Now, it is hardly a revolutionary idea that doing the right thing from a humanitarian perspective turns out yielding dividends and is actually good business. What is a welcome change, however, is to voice such substantiated Merkelism at a time of Realpolitik when the pendulum of irrational fears and anger swings in the opposite direction in so many places.

In Refugees Work: A Humanitarian Investment That Yields Economic Dividends, a paper that appears to be the first comprehensive international study of its kind, Legrain shows how refugees contribute to advanced economies, and found that they double the host society’s investment in them over a period of just five years. Would that the same could be said about each dollar invested in aging natives. Refugees contribute economically as workers of all skill levels, entrepreneurs, innovators, taxpayers, consumers and investors. The “diversity dividend” is, in fact, remarkable: more than three in four patents filed in 2011 at the top-ten patent-generating U.S. universities were attributed to at least one foreign-born inventor, while in Britain, migrants were found to be almost twice as likely to start a business as are locals. The most entrepreneurial migrants in Australia are refugees. One-third of recent refugees in Sweden are college graduates while two-thirds of those have skills that match current graduate job vacancies.

While it would certainly appear that Legrain falls victim to his own propaganda and pitches his findings as actual solutions, without applying the same strict scrutiny to the cost side of his cost-benefit analysis, there is no question that many if not all of the most successful synthetic societies in modern history leveraged economic contributions made by refugees: the United States, Australia, New Zealand, Canada, Israel, but also Germany and several South American nations come to mind. In turn, refusal to quickly integrate and invest in refugees has proved disastrous in the case of Arab Nations with regard to Palestinians, and across Africa with its numerous displacements in the wake of seismic political shifts. Although even prolific generators of refugees can end up beneficiaries: remittances from abroad to Liberia, for example, amount to 18.5% of its GDP. Some of Legrain’s findings are fallacious on their face, or, rather, reflect trivialities: so, for example, the “discovery” that recognition of foreign qualifications ought to be streamlined, since it costs only £25,000 to train a refugee doctor to practice in the U.K., while it costs over £250,000 to “mint” a new British physician. If only social engineering were that simple, and could afford to ignore blowback from professions and market segments facing competition from immigrants. Refugees are not, and cannot be, the sole priority and consideration in balancing social interests.

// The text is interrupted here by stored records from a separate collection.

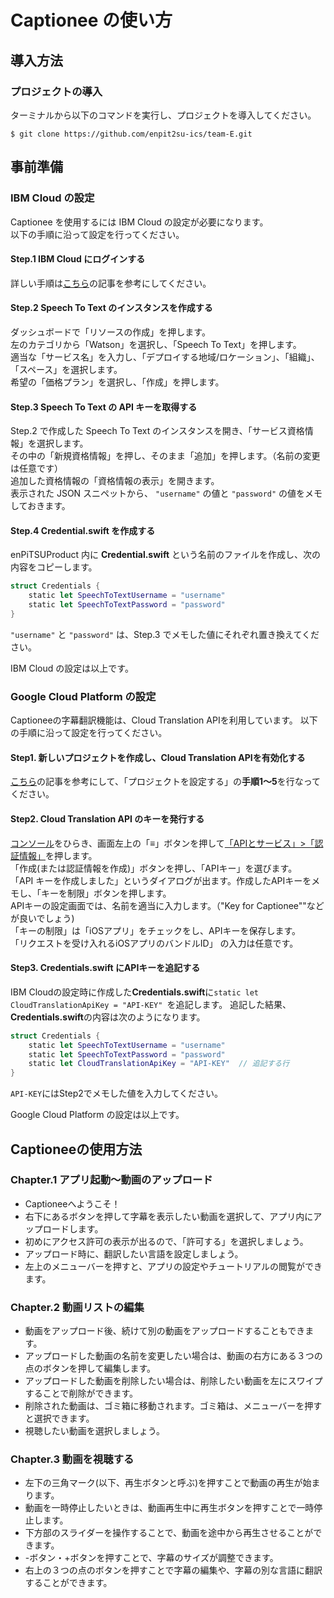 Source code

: # Captionee の使い方

## 導入方法

### プロジェクトの導入

ターミナルから以下のコマンドを実行し、プロジェクトを導入してください。

```
$ git clone https://github.com/enpit2su-ics/team-E.git
```  

## 事前準備

### IBM Cloud の設定

Captionee を使用するには IBM Cloud の設定が必要になります。  
以下の手順に沿って設定を行ってください。

#### Step.1 IBM Cloud にログインする
詳しい手順は[こちら](http://ibm.biz/litecloud)の記事を参考にしてください。

#### Step.2 Speech To Text のインスタンスを作成する
ダッシュボードで「リソースの作成」を押します。  
左のカテゴリから「Watson」を選択し、「Speech To Text」を押します。  
適当な「サービス名」を入力し、「デプロイする地域/ロケーション」、「組織」、「スペース」を選択します。  
希望の「価格プラン」を選択し、「作成」を押します。

#### Step.3 Speech To Text の API キーを取得する
Step.2 で作成した Speech To Text のインスタンスを開き、「サービス資格情報」を選択します。  
その中の「新規資格情報」を押し、そのまま「追加」を押します。（名前の変更は任意です）  
追加した資格情報の「資格情報の表示」を開きます。  
表示された JSON スニペットから、 `"username"` の値と `"password"` の値をメモしておきます。

#### Step.4 Credential.swift を作成する
enPiTSUProduct 内に **Credential.swift** という名前のファイルを作成し、次の内容をコピーします。

```swift
struct Credentials {
    static let SpeechToTextUsername = "username"
    static let SpeechToTextPassword = "password"
}
```
`"username"` と `"password"` は、Step.3 でメモした値にそれぞれ置き換えてください。
  
IBM Cloud の設定は以上です。


### Google Cloud Platform の設定

Captioneeの字幕翻訳機能は、Cloud Translation APIを利用しています。
以下の手順に沿って設定を行ってください。

#### Step1. 新しいプロジェクトを作成し、Cloud Translation APIを有効化する

[こちら](https://cloud.google.com/translate/docs/getting-started?hl=ja#set_up_your_project)の記事を参考にして、「プロジェクトを設定する」の**手順1〜5**を行なってください。

#### Step2. Cloud Translation API のキーを発行する

[コンソール](https://console.cloud.google.com)をひらき、画面左上の「≡」ボタンを押して[「APIとサービス」>「認証情報」](https://console.cloud.google.com/apis/credentials)を押します。    
「作成(または認証情報を作成)」ボタンを押し、「APIキー」を選びます。    
「API キーを作成しました」というダイアログが出ます。作成したAPIキーをメモし、「キーを制限」ボタンを押します。    
APIキーの設定画面では、名前を適当に入力します。（"Key for Captionee""などが良いでしょう)    
「キーの制限」は「iOSアプリ」をチェックをし、APIキーを保存します。    
「リクエストを受け入れるiOSアプリのバンドルID」 の入力は任意です。

#### Step3. Credentials.swift にAPIキーを追記する

IBM Cloudの設定時に作成した**Credentials.swift**に`static let CloudTranslationApiKey = "API-KEY" `を追記します。
追記した結果、**Credentials.swift**の内容は次のようになります。

```swift
struct Credentials {
    static let SpeechToTextUsername = "username"  
    static let SpeechToTextPassword = "password"
    static let CloudTranslationApiKey = "API-KEY"  // 追記する行
}
```

`API-KEY`にはStep2でメモした値を入力してください。

Google Cloud Platform の設定は以上です。

## Captioneeの使用方法

### Chapter.1  アプリ起動〜動画のアップロード

- Captioneeへようこそ！
- 右下にあるボタンを押して字幕を表示したい動画を選択して、アプリ内にアップロードします。
- 初めにアクセス許可の表示が出るので、「許可する」を選択しましょう。
- アップロード時に、翻訳したい言語を設定しましょう。
- 左上のメニューバーを押すと、アプリの設定やチュートリアルの閲覧ができます。

### Chapter.2  動画リストの編集

- 動画をアップロード後、続けて別の動画をアップロードすることもできます。
- アップロードした動画の名前を変更したい場合は、動画の右方にある３つの点のボタンを押して編集します。
- アップロードした動画を削除したい場合は、削除したい動画を左にスワイプすることで削除ができます。
- 削除された動画は、ゴミ箱に移動されます。ゴミ箱は、メニューバーを押すと選択できます。
- 視聴したい動画を選択しましょう。

### Chapter.3  動画を視聴する

- 左下の三角マーク(以下、再生ボタンと呼ぶ)を押すことで動画の再生が始まります。
- 動画を一時停止したいときは、動画再生中に再生ボタンを押すことで一時停止します。
- 下方部のスライダーを操作することで、動画を途中から再生させることができます。
- -ボタン・+ボタンを押すことで、字幕のサイズが調整できます。
- 右上の３つの点のボタンを押すことで字幕の編集や、字幕の別な言語に翻訳することができます。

Among the interesting findings of Legrain’s study is that the U.S. is more successful than the EU at getting refugees to work: their greater initial investment results in a higher rate of employment than for people born in the U.S., with earnings rising sharply over time while reliance on social assistance declines rapidly. If, as is plausible, the first priority should be to get refugees to work early, then granting asylum seekers right to work while their claims are being reviewed, as is done in Canada or Sweden, but not in the U.S., is an act of simple pragmatism, not of principle. Legraine is right that policy ought to combine the active assistance of the Swedish model with the job and entrepreneurial opportunities in U.S. practice. Refugees ought to be resettled where there are jobs, not in areas where cheap housing is available but jobs aren’t, and the same is true of rigid labor markets privileging insiders at the expense of outsiders, not to mention stifling entrepreneurship. While government assistance for refugees ought to be generous, prompt and wide-ranging initially, open-ended welfare provisions not only create a moral hazard but also have, on balance, a negative impact. Serious analytic examination of economic benefits of diversity, initiated inter alia by Legrain, has far from ended and has barely begun to demonstrate its predictable wealth of results.